What you have to do
In the material below, find every line containing "installed" and copy that line.

Records provided
☆ ☆ ☆ ☆

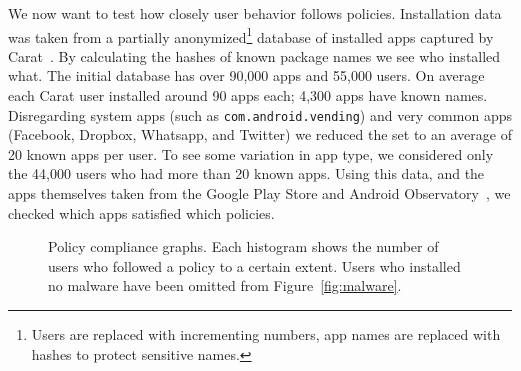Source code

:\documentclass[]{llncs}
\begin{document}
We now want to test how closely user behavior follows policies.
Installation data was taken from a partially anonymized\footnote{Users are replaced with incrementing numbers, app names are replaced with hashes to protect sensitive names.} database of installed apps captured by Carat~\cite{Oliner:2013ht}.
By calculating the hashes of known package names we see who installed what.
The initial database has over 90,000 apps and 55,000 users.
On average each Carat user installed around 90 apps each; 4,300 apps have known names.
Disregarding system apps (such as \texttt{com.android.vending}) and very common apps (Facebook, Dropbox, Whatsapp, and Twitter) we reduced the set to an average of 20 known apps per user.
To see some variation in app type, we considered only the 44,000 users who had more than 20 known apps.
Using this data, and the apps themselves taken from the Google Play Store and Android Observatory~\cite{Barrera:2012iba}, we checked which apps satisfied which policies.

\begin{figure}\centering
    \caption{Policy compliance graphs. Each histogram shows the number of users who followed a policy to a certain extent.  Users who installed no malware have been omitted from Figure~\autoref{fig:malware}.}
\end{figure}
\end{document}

☆ ☆ ☆ ☆

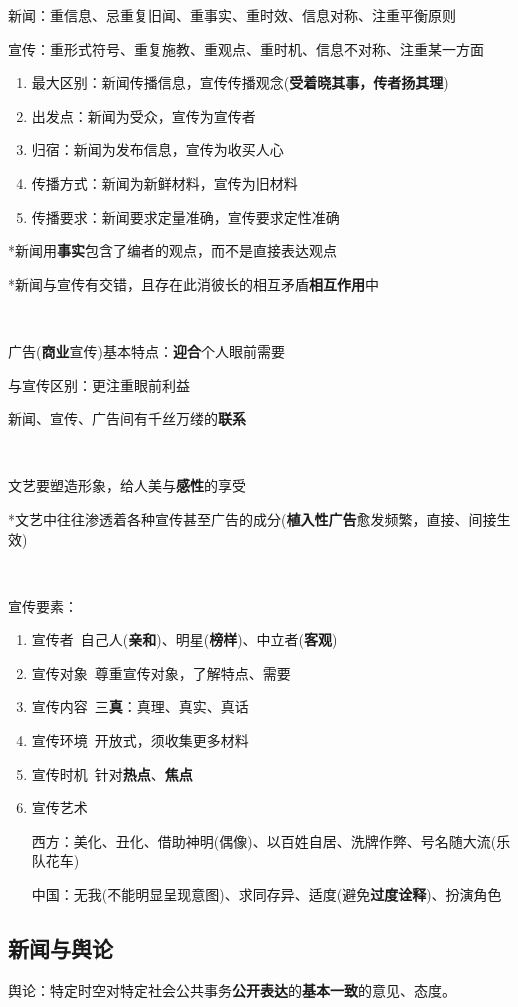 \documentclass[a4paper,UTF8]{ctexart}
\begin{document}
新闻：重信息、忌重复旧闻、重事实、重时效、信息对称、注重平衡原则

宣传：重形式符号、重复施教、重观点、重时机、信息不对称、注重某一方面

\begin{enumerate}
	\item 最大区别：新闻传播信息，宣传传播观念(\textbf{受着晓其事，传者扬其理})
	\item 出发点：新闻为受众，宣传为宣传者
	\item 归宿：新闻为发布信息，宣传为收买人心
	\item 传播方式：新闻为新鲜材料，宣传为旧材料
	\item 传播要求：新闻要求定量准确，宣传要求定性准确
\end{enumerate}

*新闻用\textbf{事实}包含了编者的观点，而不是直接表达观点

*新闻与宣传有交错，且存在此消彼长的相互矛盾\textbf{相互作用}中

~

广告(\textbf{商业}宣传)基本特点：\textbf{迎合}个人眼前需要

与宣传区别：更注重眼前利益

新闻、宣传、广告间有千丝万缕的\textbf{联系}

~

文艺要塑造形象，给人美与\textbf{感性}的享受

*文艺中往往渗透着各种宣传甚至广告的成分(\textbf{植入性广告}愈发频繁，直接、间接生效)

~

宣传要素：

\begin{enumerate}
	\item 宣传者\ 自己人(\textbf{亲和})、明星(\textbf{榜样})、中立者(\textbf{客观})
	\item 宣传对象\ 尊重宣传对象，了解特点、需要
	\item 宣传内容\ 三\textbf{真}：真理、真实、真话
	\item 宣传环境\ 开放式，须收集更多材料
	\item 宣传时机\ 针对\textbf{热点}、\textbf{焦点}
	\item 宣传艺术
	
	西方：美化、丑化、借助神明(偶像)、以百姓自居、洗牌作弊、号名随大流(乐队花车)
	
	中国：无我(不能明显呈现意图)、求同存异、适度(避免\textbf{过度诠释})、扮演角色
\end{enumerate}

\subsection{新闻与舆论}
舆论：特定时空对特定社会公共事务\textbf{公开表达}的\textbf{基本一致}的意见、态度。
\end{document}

☆ ☆ ☆ ☆

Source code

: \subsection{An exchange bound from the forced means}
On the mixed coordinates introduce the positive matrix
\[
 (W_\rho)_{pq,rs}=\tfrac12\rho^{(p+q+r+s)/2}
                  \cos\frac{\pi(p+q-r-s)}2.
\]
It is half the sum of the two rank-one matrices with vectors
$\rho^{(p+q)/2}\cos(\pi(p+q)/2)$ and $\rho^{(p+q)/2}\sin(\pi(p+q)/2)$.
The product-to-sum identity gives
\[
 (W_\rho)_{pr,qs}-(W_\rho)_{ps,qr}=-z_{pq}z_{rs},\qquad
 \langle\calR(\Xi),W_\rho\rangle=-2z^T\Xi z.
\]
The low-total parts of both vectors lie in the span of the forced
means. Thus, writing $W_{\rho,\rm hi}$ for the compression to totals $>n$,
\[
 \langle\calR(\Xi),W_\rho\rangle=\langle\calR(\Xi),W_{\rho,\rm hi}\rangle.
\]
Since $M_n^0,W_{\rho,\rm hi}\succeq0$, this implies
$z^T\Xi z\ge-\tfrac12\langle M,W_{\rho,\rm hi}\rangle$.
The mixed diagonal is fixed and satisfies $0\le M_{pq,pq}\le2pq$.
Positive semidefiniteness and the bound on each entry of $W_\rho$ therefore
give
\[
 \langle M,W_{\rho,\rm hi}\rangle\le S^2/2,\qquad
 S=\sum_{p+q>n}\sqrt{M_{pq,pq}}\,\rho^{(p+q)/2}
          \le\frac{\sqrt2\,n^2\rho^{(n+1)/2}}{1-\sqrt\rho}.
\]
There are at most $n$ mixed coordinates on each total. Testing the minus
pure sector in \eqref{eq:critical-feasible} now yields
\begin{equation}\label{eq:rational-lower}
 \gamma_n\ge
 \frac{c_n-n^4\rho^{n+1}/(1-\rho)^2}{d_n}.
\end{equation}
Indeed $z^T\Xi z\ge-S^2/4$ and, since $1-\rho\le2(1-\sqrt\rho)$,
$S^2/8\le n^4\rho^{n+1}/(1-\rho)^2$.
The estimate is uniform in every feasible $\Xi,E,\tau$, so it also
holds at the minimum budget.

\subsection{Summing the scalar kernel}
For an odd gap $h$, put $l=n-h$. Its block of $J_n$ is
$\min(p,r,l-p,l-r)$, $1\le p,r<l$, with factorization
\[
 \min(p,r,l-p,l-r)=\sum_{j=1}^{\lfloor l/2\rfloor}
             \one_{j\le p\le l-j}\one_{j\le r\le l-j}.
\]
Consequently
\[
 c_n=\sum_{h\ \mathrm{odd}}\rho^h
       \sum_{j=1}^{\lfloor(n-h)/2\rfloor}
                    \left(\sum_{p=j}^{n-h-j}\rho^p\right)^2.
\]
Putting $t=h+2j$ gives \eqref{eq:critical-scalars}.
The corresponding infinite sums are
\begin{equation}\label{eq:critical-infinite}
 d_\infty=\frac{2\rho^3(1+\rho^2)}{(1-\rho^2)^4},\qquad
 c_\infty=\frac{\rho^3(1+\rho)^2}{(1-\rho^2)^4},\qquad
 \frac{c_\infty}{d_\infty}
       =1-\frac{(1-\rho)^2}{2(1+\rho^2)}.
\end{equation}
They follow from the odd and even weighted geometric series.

☆ ☆ ☆ ☆

Exercise response
Installation data was taken from a partially anonymized\footnote{Users are replaced with incrementing numbers, app names are replaced with hashes to protect sensitive names.} database of installed apps captured by Carat~\cite{Oliner:2013ht}.
By calculating the hashes of known package names we see who installed what.
On average each Carat user installed around 90 apps each; 4,300 apps have known names.
    \caption{Policy compliance graphs. Each histogram shows the number of users who followed a policy to a certain extent.  Users who installed no malware have been omitted from Figure~\autoref{fig:malware}.}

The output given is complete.